● **INPUT FOR THIS TASK**
Segment Open

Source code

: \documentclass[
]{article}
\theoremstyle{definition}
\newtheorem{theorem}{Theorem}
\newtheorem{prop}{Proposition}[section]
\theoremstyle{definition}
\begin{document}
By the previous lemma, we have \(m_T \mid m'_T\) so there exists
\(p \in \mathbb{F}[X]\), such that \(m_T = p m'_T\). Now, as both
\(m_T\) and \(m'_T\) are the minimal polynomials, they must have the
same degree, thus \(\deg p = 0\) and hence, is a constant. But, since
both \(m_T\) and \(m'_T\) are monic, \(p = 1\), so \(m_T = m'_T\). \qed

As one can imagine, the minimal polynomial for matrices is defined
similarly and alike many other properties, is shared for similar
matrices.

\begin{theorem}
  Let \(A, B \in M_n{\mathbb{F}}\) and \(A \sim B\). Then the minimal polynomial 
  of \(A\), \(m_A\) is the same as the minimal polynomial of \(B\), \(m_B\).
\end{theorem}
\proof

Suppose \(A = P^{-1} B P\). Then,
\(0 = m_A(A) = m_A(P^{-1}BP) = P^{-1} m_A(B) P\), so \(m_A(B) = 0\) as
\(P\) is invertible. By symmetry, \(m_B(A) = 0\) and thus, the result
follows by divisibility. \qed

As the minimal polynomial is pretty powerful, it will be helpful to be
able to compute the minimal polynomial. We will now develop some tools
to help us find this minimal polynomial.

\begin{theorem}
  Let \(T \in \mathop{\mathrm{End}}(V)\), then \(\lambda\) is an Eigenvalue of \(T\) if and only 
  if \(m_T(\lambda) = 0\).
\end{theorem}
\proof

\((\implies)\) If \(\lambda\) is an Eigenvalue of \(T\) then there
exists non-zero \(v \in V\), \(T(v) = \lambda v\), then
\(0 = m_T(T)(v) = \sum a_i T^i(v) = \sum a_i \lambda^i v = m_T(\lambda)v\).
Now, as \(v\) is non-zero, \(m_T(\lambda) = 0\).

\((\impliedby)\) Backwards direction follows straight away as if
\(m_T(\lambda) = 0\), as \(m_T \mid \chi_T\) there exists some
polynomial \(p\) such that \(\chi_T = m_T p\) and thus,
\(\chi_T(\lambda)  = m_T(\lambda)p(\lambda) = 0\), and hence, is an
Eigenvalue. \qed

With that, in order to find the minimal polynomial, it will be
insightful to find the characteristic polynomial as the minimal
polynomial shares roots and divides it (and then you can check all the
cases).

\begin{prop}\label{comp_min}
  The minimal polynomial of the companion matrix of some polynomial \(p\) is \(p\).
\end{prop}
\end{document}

Segment Closed
Segment Open

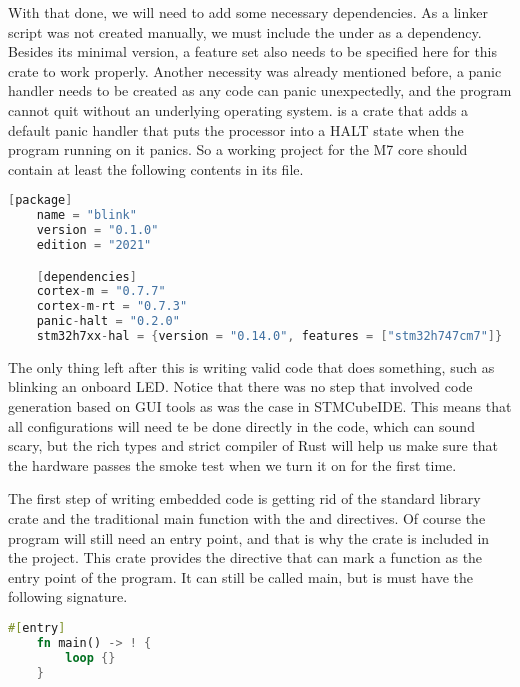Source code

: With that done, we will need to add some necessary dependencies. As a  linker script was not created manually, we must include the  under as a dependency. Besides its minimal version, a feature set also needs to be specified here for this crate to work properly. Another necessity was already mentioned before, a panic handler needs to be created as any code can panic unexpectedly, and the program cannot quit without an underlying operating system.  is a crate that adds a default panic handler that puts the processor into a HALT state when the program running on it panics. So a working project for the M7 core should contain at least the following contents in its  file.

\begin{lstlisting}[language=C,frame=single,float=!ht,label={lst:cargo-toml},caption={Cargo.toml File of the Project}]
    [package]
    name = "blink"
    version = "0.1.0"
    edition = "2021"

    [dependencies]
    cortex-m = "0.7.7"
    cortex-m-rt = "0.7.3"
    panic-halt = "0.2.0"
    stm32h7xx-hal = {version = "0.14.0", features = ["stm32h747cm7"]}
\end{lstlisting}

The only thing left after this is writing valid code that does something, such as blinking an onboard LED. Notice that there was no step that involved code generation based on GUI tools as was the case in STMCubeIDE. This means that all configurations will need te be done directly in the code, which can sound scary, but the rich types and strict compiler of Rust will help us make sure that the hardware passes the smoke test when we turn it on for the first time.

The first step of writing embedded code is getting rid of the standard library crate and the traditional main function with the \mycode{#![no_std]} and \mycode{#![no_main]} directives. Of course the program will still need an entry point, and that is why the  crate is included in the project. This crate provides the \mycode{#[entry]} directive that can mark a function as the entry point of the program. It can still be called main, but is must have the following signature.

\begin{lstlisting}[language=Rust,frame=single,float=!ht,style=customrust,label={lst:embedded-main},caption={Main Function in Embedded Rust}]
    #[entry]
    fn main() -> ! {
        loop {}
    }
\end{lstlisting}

Segment Closed
Segment Open

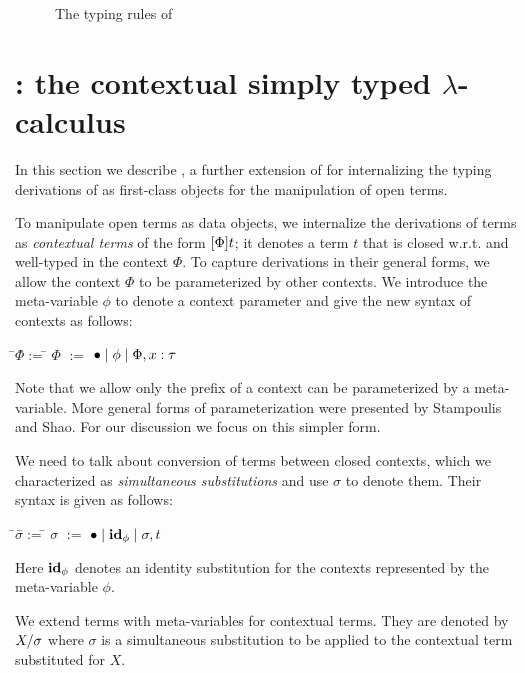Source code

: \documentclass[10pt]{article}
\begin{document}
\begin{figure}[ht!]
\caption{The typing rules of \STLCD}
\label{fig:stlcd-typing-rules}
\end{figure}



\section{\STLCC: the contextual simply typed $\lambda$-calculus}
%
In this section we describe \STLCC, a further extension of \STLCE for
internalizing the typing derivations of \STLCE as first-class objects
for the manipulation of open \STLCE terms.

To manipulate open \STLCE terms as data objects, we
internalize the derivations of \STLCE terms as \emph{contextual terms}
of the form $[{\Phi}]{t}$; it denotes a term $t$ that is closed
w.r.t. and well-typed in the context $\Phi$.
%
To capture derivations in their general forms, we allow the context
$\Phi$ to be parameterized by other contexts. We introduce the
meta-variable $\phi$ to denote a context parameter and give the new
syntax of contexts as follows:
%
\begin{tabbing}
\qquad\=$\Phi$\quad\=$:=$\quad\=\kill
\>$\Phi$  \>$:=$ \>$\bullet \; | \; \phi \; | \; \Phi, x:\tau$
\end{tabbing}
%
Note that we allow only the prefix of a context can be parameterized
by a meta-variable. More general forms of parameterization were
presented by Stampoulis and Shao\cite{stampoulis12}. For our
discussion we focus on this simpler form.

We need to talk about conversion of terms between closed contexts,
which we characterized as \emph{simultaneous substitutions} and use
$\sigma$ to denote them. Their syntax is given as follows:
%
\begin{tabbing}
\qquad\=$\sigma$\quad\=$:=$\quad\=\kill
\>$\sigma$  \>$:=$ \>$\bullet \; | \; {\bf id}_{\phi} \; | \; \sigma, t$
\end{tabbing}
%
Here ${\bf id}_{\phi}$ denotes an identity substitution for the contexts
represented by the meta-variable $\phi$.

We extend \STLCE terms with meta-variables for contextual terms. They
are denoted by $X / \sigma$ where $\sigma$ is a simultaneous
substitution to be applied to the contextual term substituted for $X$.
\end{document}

Segment Closed

● **INSTRUCTIONS FOR THE TASK**
Working from the records above, write out verbatim only the lines from the line containing "typing rules of" through the line containing "of the form".

● **RESULT BELOW**
\caption{The typing rules of \STLCD}
\label{fig:stlcd-typing-rules}
\end{figure}



\section{\STLCC: the contextual simply typed $\lambda$-calculus}
%
In this section we describe \STLCC, a further extension of \STLCE for
internalizing the typing derivations of \STLCE as first-class objects
for the manipulation of open \STLCE terms.

To manipulate open \STLCE terms as data objects, we
internalize the derivations of \STLCE terms as \emph{contextual terms}
of the form $[{\Phi}]{t}$; it denotes a term $t$ that is closed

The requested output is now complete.